If that weren't the case, the Earth would cool off very rapidly at night, similar to the moon (where it's 100C in daytime and -150C at night).
Agreed, the atmosphere creates a lag for warming and cooling. It's a mass, and mass is slow. Otherwise the extremes would be higher and lower. But the surface temperature is determined by pressure, distance and output of the sun not by the greenhouse effect. As demonstrated with Mars, Venus, etc.
How much the atmosphere reduces that radiation depends on its properties, one of which is composition. It has been shown as early as 150 years ago that carbon dioxide will trap and re-emit radiation in all directions. Therefore, increasing the amount of carbon dioxide in the atmosphere reduces the amount of energy the earth can radiate into space in a given time, while it still receives the same amount of energy from the sun. Therefore, it heats up.
Argument from history? The properties determined CO2 demonstrated in a lab 150 years ago, is no justification of it's behavior in the atmosphere. And I'm not in disagreement with it's properties. Sure it can block certain IR frequencies. But that doesn't mean it radiates this energy back to the planet. That's still in violation of the second law. There has to be additional work done in the atmosphere to force the radiation back to it's origin. The models predicted a 'hotspot' in the troposphere, it isn't there.
So, the models are wrong. They can't predict anything and violate basic laws. These should be put on the same footing as other crackpot ideas.
Consider this: if your mirror or ice cube analogy were correct, then it would be completely impossible for the atmosphere to heat the planet at all.
The whole point of the atmosphere is to put a lag on the temperature changes and distribute the warming around the planet.
Why then isn't the earth a barren wasteland like the moon? Those analogies are entirely irrelevant because they utterly misrepresent the actual process at work.
The deeper you go, the higher the pressure, the higher the temperatures.
And why does my experiment fail to represent the process? The greenhouse effect is;
- Light emitted by the sun, get's absorbed by the surface. (This is the desk lamp)
- The surface does work (heats up) and a lower frequency of light (IR) is emitted from the surface. (this is the area on the desk where the light shines)
- This longwave radiation is then reflected by CO2 and other greenhouse gasses (the mirror)
- This radiation get's absorbed by the surface and additional warming is generated (the brighter spot on the desk)

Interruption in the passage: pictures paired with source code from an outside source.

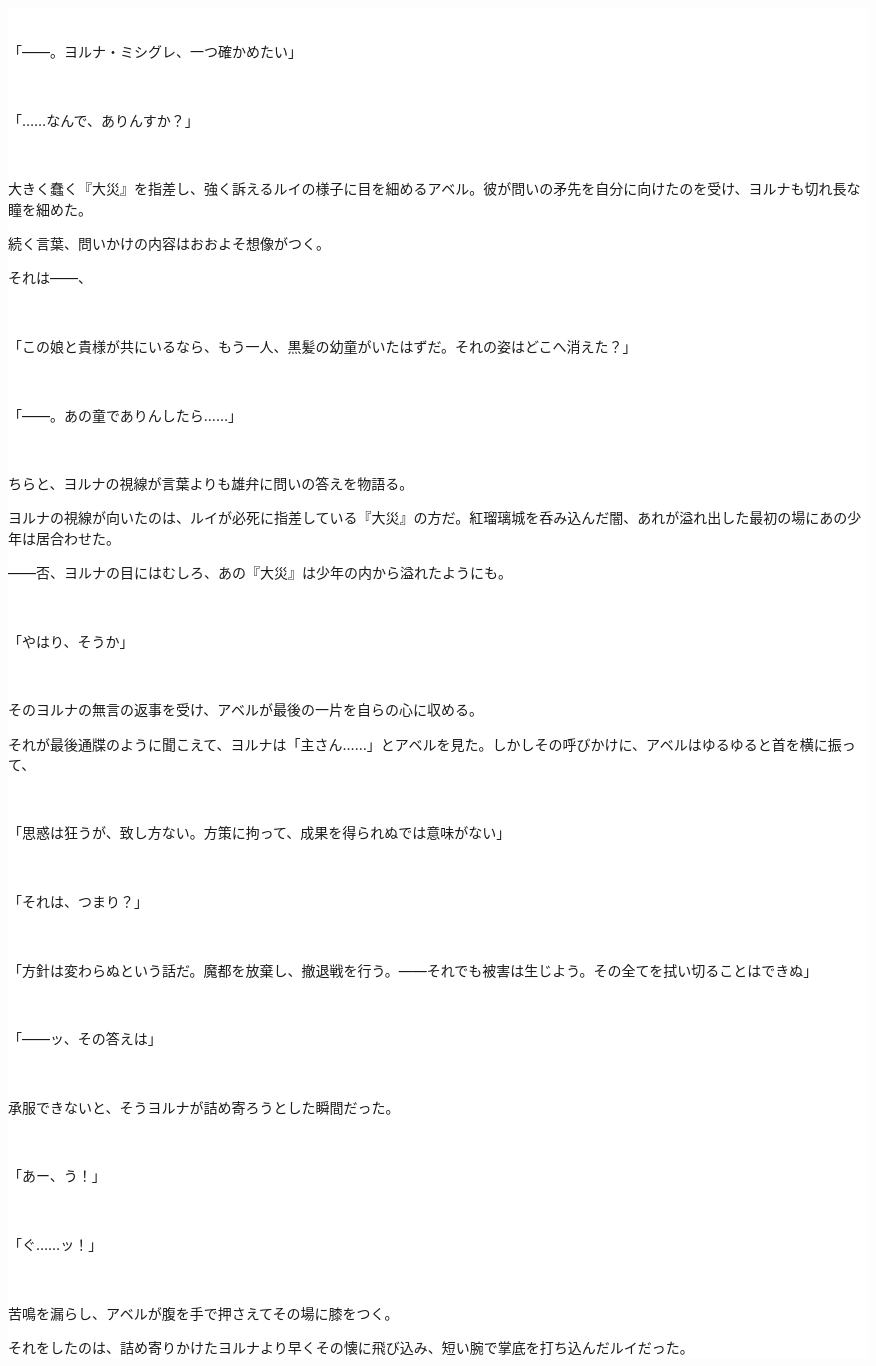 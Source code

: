 　

「――。ヨルナ・ミシグレ、一つ確かめたい」

　

「……なんで、ありんすか？」

　

大きく蠢く『大災』を指差し、強く訴えるルイの様子に目を細めるアベル。彼が問いの矛先を自分に向けたのを受け、ヨルナも切れ長な瞳を細めた。

続く言葉、問いかけの内容はおおよそ想像がつく。

それは――、

　

「この娘と貴様が共にいるなら、もう一人、黒髪の幼童がいたはずだ。それの姿はどこへ消えた？」

　

「――。あの童でありんしたら……」

　

ちらと、ヨルナの視線が言葉よりも雄弁に問いの答えを物語る。

ヨルナの視線が向いたのは、ルイが必死に指差している『大災』の方だ。紅瑠璃城を呑み込んだ闇、あれが溢れ出した最初の場にあの少年は居合わせた。

――否、ヨルナの目にはむしろ、あの『大災』は少年の内から溢れたようにも。

　

「やはり、そうか」

　

そのヨルナの無言の返事を受け、アベルが最後の一片を自らの心に収める。

それが最後通牒のように聞こえて、ヨルナは「主さん……」とアベルを見た。しかしその呼びかけに、アベルはゆるゆると首を横に振って、

　

「思惑は狂うが、致し方ない。方策に拘って、成果を得られぬでは意味がない」

　

「それは、つまり？」

　

「方針は変わらぬという話だ。魔都を放棄し、撤退戦を行う。――それでも被害は生じよう。その全てを拭い切ることはできぬ」

　

「――ッ、その答えは」

　

承服できないと、そうヨルナが詰め寄ろうとした瞬間だった。

　

「あー、う！」

　

「ぐ……ッ！」

　

苦鳴を漏らし、アベルが腹を手で押さえてその場に膝をつく。

それをしたのは、詰め寄りかけたヨルナより早くその懐に飛び込み、短い腕で掌底を打ち込んだルイだった。

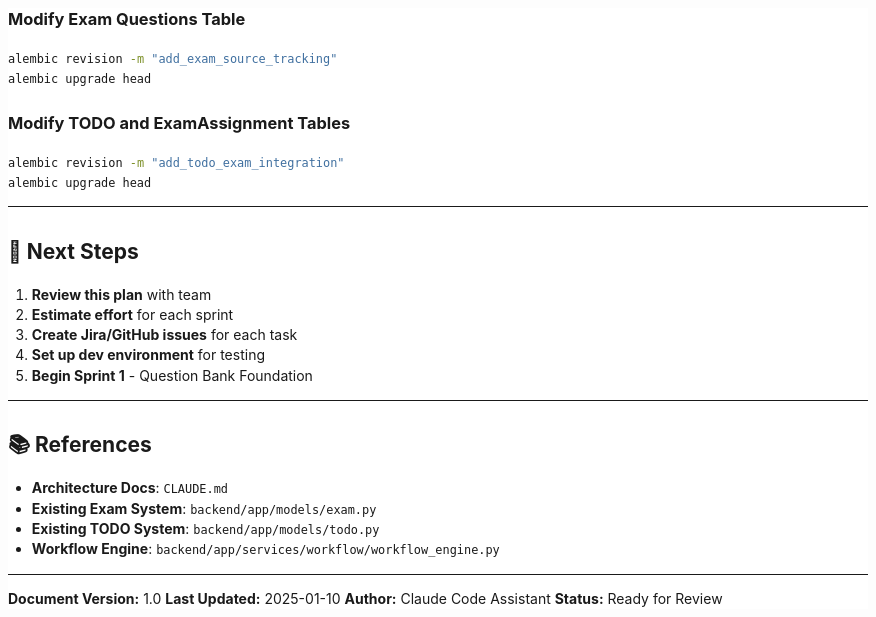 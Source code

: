 ### **Modify Exam Questions Table**
```bash
alembic revision -m "add_exam_source_tracking"
alembic upgrade head
```

### **Modify TODO and ExamAssignment Tables**
```bash
alembic revision -m "add_todo_exam_integration"
alembic upgrade head
```

---

## 🎯 Next Steps

1. **Review this plan** with team
2. **Estimate effort** for each sprint
3. **Create Jira/GitHub issues** for each task
4. **Set up dev environment** for testing
5. **Begin Sprint 1** - Question Bank Foundation

---

## 📚 References

- **Architecture Docs**: `CLAUDE.md`
- **Existing Exam System**: `backend/app/models/exam.py`
- **Existing TODO System**: `backend/app/models/todo.py`
- **Workflow Engine**: `backend/app/services/workflow/workflow_engine.py`

---

**Document Version:** 1.0
**Last Updated:** 2025-01-10
**Author:** Claude Code Assistant
**Status:** Ready for Review
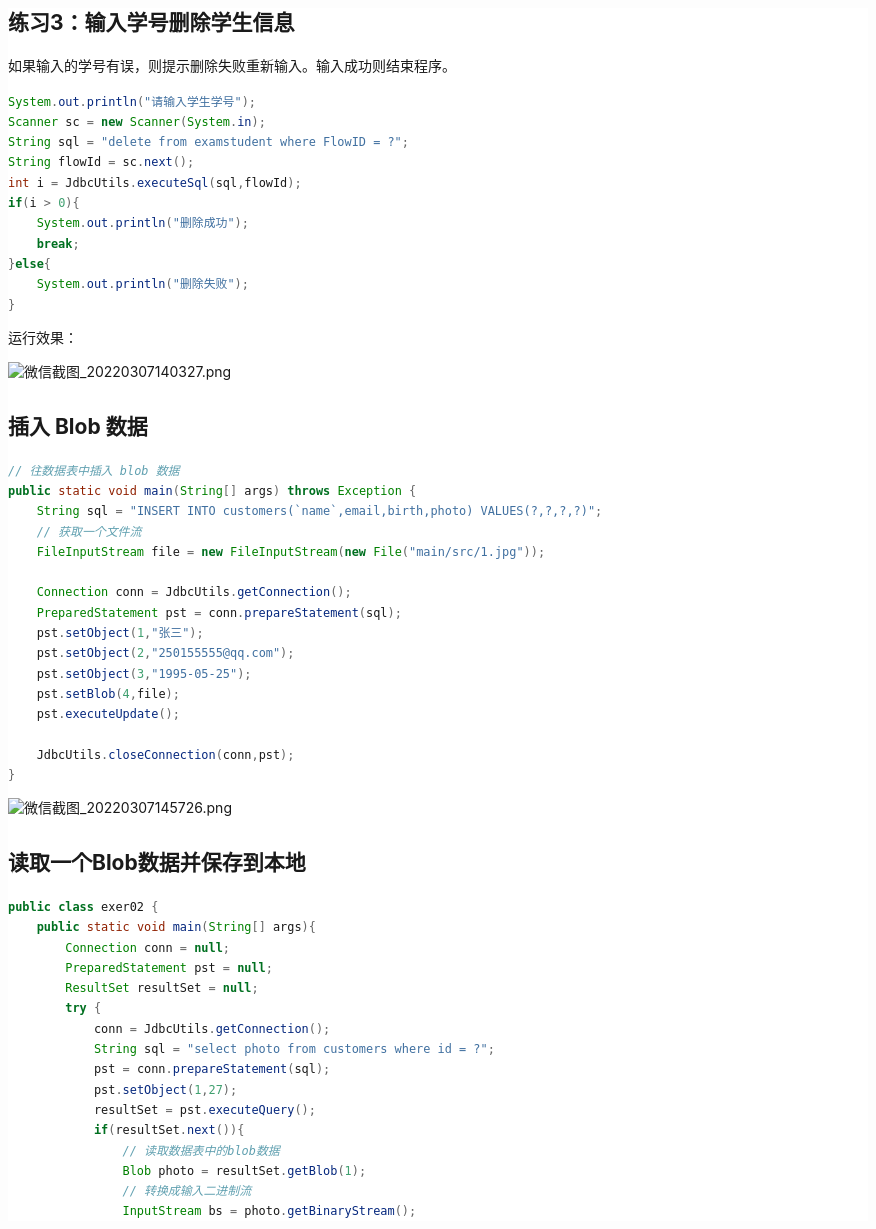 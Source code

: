 ## 练习3：输入学号删除学生信息

如果输入的学号有误，则提示删除失败重新输入。输入成功则结束程序。

```java
System.out.println("请输入学生学号");
Scanner sc = new Scanner(System.in);
String sql = "delete from examstudent where FlowID = ?";
String flowId = sc.next();
int i = JdbcUtils.executeSql(sql,flowId);
if(i > 0){
    System.out.println("删除成功");
    break;
}else{
    System.out.println("删除失败");
}
```

运行效果：

![微信截图_20220307140327.png](https://szx-bucket1.fsh.bcebos.com/images/%E5%BE%AE%E4%BF%A1%E6%88%AA%E5%9B%BE_20220307140327.png)

## 插入 Blob 数据

```java
// 往数据表中插入 blob 数据
public static void main(String[] args) throws Exception {
    String sql = "INSERT INTO customers(`name`,email,birth,photo) VALUES(?,?,?,?)";
    // 获取一个文件流
    FileInputStream file = new FileInputStream(new File("main/src/1.jpg"));

    Connection conn = JdbcUtils.getConnection();
    PreparedStatement pst = conn.prepareStatement(sql);
    pst.setObject(1,"张三");
    pst.setObject(2,"250155555@qq.com");
    pst.setObject(3,"1995-05-25");
    pst.setBlob(4,file);
    pst.executeUpdate();

    JdbcUtils.closeConnection(conn,pst);
}
```

![微信截图_20220307145726.png](https://szx-bucket1.fsh.bcebos.com/images/%E5%BE%AE%E4%BF%A1%E6%88%AA%E5%9B%BE_20220307145726.png)

## 读取一个Blob数据并保存到本地

```java
public class exer02 {
    public static void main(String[] args){
        Connection conn = null;
        PreparedStatement pst = null;
        ResultSet resultSet = null;
        try {
            conn = JdbcUtils.getConnection();
            String sql = "select photo from customers where id = ?";
            pst = conn.prepareStatement(sql);
            pst.setObject(1,27);
            resultSet = pst.executeQuery();
            if(resultSet.next()){
                // 读取数据表中的blob数据
                Blob photo = resultSet.getBlob(1);
                // 转换成输入二进制流
                InputStream bs = photo.getBinaryStream();
```
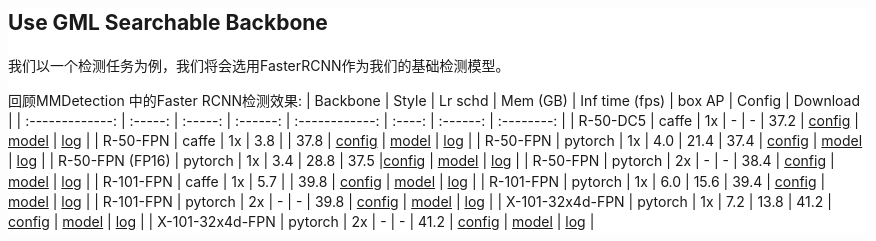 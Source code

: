 ## Use GML Searchable Backbone

我们以一个检测任务为例，我们将会选用FasterRCNN作为我们的基础检测模型。

回顾MMDetection 中的Faster RCNN检测效果:
|    Backbone     |  Style  | Lr schd | Mem (GB) | Inf time (fps) | box AP | Config | Download |
| :-------------: | :-----: | :-----: | :------: | :------------: | :----: | :------: | :--------: |
|    R-50-DC5     |  caffe  |   1x    | -        | -              | 37.2   | [config](https://github.com/open-mmlab/mmdetection/blob/master/configs/faster_rcnn/faster_rcnn_r50_caffe_dc5_1x_coco.py) | [model](https://download.openmmlab.com/mmdetection/v2.0/faster_rcnn/faster_rcnn_r50_caffe_dc5_1x_coco/faster_rcnn_r50_caffe_dc5_1x_coco_20201030_151909-531f0f43.pth) &#124; [log](https://download.openmmlab.com/mmdetection/v2.0/faster_rcnn/faster_rcnn_r50_caffe_dc5_1x_coco/faster_rcnn_r50_caffe_dc5_1x_coco_20201030_151909.log.json) |
|    R-50-FPN     |  caffe  |   1x    | 3.8      |                | 37.8   | [config](https://github.com/open-mmlab/mmdetection/tree/master/configs/faster_rcnn/faster_rcnn_r50_caffe_fpn_1x_coco.py) | [model](https://download.openmmlab.com/mmdetection/v2.0/faster_rcnn/faster_rcnn_r50_caffe_fpn_1x_coco/faster_rcnn_r50_caffe_fpn_1x_coco_bbox_mAP-0.378_20200504_180032-c5925ee5.pth) &#124; [log](https://download.openmmlab.com/mmdetection/v2.0/faster_rcnn/faster_rcnn_r50_caffe_fpn_1x_coco/faster_rcnn_r50_caffe_fpn_1x_coco_20200504_180032.log.json) |
|    R-50-FPN     | pytorch |   1x    | 4.0      | 21.4           | 37.4   | [config](https://github.com/open-mmlab/mmdetection/tree/master/configs/faster_rcnn/faster_rcnn_r50_fpn_1x_coco.py) | [model](https://download.openmmlab.com/mmdetection/v2.0/faster_rcnn/faster_rcnn_r50_fpn_1x_coco/faster_rcnn_r50_fpn_1x_coco_20200130-047c8118.pth) &#124; [log](https://download.openmmlab.com/mmdetection/v2.0/faster_rcnn/faster_rcnn_r50_fpn_1x_coco/faster_rcnn_r50_fpn_1x_coco_20200130_204655.log.json) |
| R-50-FPN (FP16)     | pytorch | 1x      | 3.4      | 28.8           | 37.5   |[config](https://github.com/open-mmlab/mmdetection/tree/master/configs/fp16/faster_rcnn_r50_fpn_fp16_1x_coco.py) | [model](https://download.openmmlab.com/mmdetection/v2.0/fp16/faster_rcnn_r50_fpn_fp16_1x_coco/faster_rcnn_r50_fpn_fp16_1x_coco_20200204-d4dc1471.pth) &#124; [log](https://download.openmmlab.com/mmdetection/v2.0/fp16/faster_rcnn_r50_fpn_fp16_1x_coco/faster_rcnn_r50_fpn_fp16_1x_coco_20200204_143530.log.json) |
|    R-50-FPN     | pytorch |   2x    | -        | -              | 38.4   | [config](https://github.com/open-mmlab/mmdetection/tree/master/configs/faster_rcnn/faster_rcnn_r50_fpn_2x_coco.py) | [model](https://download.openmmlab.com/mmdetection/v2.0/faster_rcnn/faster_rcnn_r50_fpn_2x_coco/faster_rcnn_r50_fpn_2x_coco_bbox_mAP-0.384_20200504_210434-a5d8aa15.pth) &#124; [log](https://download.openmmlab.com/mmdetection/v2.0/faster_rcnn/faster_rcnn_r50_fpn_2x_coco/faster_rcnn_r50_fpn_2x_coco_20200504_210434.log.json) |
|    R-101-FPN    |  caffe  |   1x    | 5.7      |                | 39.8   | [config](https://github.com/open-mmlab/mmdetection/tree/master/configs/faster_rcnn/faster_rcnn_r101_caffe_fpn_1x_coco.py) | [model](https://download.openmmlab.com/mmdetection/v2.0/faster_rcnn/faster_rcnn_r101_caffe_fpn_1x_coco/faster_rcnn_r101_caffe_fpn_1x_coco_bbox_mAP-0.398_20200504_180057-b269e9dd.pth) &#124; [log](https://download.openmmlab.com/mmdetection/v2.0/faster_rcnn/faster_rcnn_r101_caffe_fpn_1x_coco/faster_rcnn_r101_caffe_fpn_1x_coco_20200504_180057.log.json) |
|    R-101-FPN    | pytorch |   1x    | 6.0      | 15.6           | 39.4   | [config](https://github.com/open-mmlab/mmdetection/tree/master/configs/faster_rcnn/faster_rcnn_r101_fpn_1x_coco.py) | [model](https://download.openmmlab.com/mmdetection/v2.0/faster_rcnn/faster_rcnn_r101_fpn_1x_coco/faster_rcnn_r101_fpn_1x_coco_20200130-f513f705.pth) &#124; [log](https://download.openmmlab.com/mmdetection/v2.0/faster_rcnn/faster_rcnn_r101_fpn_1x_coco/faster_rcnn_r101_fpn_1x_coco_20200130_204655.log.json) |
|    R-101-FPN    | pytorch |   2x    | -        | -              | 39.8   | [config](https://github.com/open-mmlab/mmdetection/tree/master/configs/faster_rcnn/faster_rcnn_r101_fpn_2x_coco.py) | [model](https://download.openmmlab.com/mmdetection/v2.0/faster_rcnn/faster_rcnn_r101_fpn_2x_coco/faster_rcnn_r101_fpn_2x_coco_bbox_mAP-0.398_20200504_210455-1d2dac9c.pth) &#124; [log](https://download.openmmlab.com/mmdetection/v2.0/faster_rcnn/faster_rcnn_r101_fpn_2x_coco/faster_rcnn_r101_fpn_2x_coco_20200504_210455.log.json) |
| X-101-32x4d-FPN | pytorch |   1x    | 7.2      | 13.8           | 41.2   | [config](https://github.com/open-mmlab/mmdetection/tree/master/configs/faster_rcnn/faster_rcnn_x101_32x4d_fpn_1x_coco.py) | [model](https://download.openmmlab.com/mmdetection/v2.0/faster_rcnn/faster_rcnn_x101_32x4d_fpn_1x_coco/faster_rcnn_x101_32x4d_fpn_1x_coco_20200203-cff10310.pth) &#124; [log](https://download.openmmlab.com/mmdetection/v2.0/faster_rcnn/faster_rcnn_x101_32x4d_fpn_1x_coco/faster_rcnn_x101_32x4d_fpn_1x_coco_20200203_000520.log.json) |
| X-101-32x4d-FPN | pytorch |   2x    | -        | -              | 41.2   | [config](https://github.com/open-mmlab/mmdetection/tree/master/configs/faster_rcnn/faster_rcnn_x101_32x4d_fpn_2x_coco.py) | [model](https://download.openmmlab.com/mmdetection/v2.0/faster_rcnn/faster_rcnn_x101_32x4d_fpn_2x_coco/faster_rcnn_x101_32x4d_fpn_2x_coco_bbox_mAP-0.412_20200506_041400-64a12c0b.pth) &#124; [log](https://download.openmmlab.com/mmdetection/v2.0/faster_rcnn/faster_rcnn_x101_32x4d_fpn_2x_coco/faster_rcnn_x101_32x4d_fpn_2x_coco_20200506_041400.log.json) |
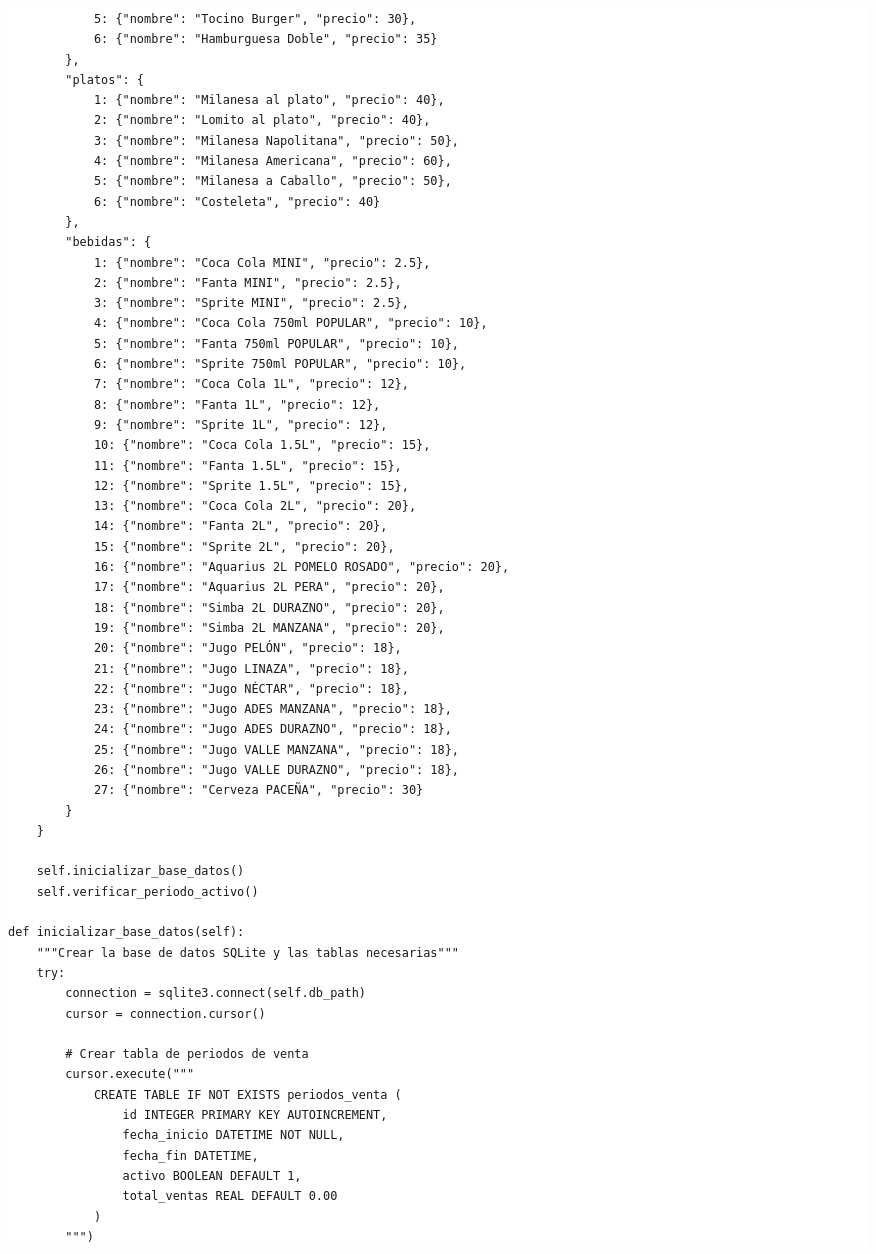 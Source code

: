                 5: {"nombre": "Tocino Burger", "precio": 30},
                6: {"nombre": "Hamburguesa Doble", "precio": 35}
            },
            "platos": {
                1: {"nombre": "Milanesa al plato", "precio": 40},
                2: {"nombre": "Lomito al plato", "precio": 40},
                3: {"nombre": "Milanesa Napolitana", "precio": 50},
                4: {"nombre": "Milanesa Americana", "precio": 60},
                5: {"nombre": "Milanesa a Caballo", "precio": 50},
                6: {"nombre": "Costeleta", "precio": 40}
            },
            "bebidas": {
                1: {"nombre": "Coca Cola MINI", "precio": 2.5},
                2: {"nombre": "Fanta MINI", "precio": 2.5},
                3: {"nombre": "Sprite MINI", "precio": 2.5},
                4: {"nombre": "Coca Cola 750ml POPULAR", "precio": 10},
                5: {"nombre": "Fanta 750ml POPULAR", "precio": 10},
                6: {"nombre": "Sprite 750ml POPULAR", "precio": 10},
                7: {"nombre": "Coca Cola 1L", "precio": 12},
                8: {"nombre": "Fanta 1L", "precio": 12},
                9: {"nombre": "Sprite 1L", "precio": 12},
                10: {"nombre": "Coca Cola 1.5L", "precio": 15},
                11: {"nombre": "Fanta 1.5L", "precio": 15},
                12: {"nombre": "Sprite 1.5L", "precio": 15},
                13: {"nombre": "Coca Cola 2L", "precio": 20},
                14: {"nombre": "Fanta 2L", "precio": 20},
                15: {"nombre": "Sprite 2L", "precio": 20},
                16: {"nombre": "Aquarius 2L POMELO ROSADO", "precio": 20},
                17: {"nombre": "Aquarius 2L PERA", "precio": 20},
                18: {"nombre": "Simba 2L DURAZNO", "precio": 20},
                19: {"nombre": "Simba 2L MANZANA", "precio": 20},
                20: {"nombre": "Jugo PELÓN", "precio": 18},
                21: {"nombre": "Jugo LINAZA", "precio": 18},
                22: {"nombre": "Jugo NÉCTAR", "precio": 18},
                23: {"nombre": "Jugo ADES MANZANA", "precio": 18},
                24: {"nombre": "Jugo ADES DURAZNO", "precio": 18},
                25: {"nombre": "Jugo VALLE MANZANA", "precio": 18},
                26: {"nombre": "Jugo VALLE DURAZNO", "precio": 18},
                27: {"nombre": "Cerveza PACEÑA", "precio": 30}
            }
        }

        self.inicializar_base_datos()
        self.verificar_periodo_activo()

    def inicializar_base_datos(self):
        """Crear la base de datos SQLite y las tablas necesarias"""
        try:
            connection = sqlite3.connect(self.db_path)
            cursor = connection.cursor()

            # Crear tabla de periodos de venta
            cursor.execute("""
                CREATE TABLE IF NOT EXISTS periodos_venta (
                    id INTEGER PRIMARY KEY AUTOINCREMENT,
                    fecha_inicio DATETIME NOT NULL,
                    fecha_fin DATETIME,
                    activo BOOLEAN DEFAULT 1,
                    total_ventas REAL DEFAULT 0.00
                )
            """)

In order for this effect to occur, you would have to violate the second law of thermodynamics. A source cannot heat up (light up) more by it's own emitted photons. Because there is no difference in energy between the two. Current (electrons or photons) wont flow between two points with the same potential. How does the photon know this? It doesn't, it pushes against a stream with equal force, they cancel each other out, net result is zero. This is basic physics,.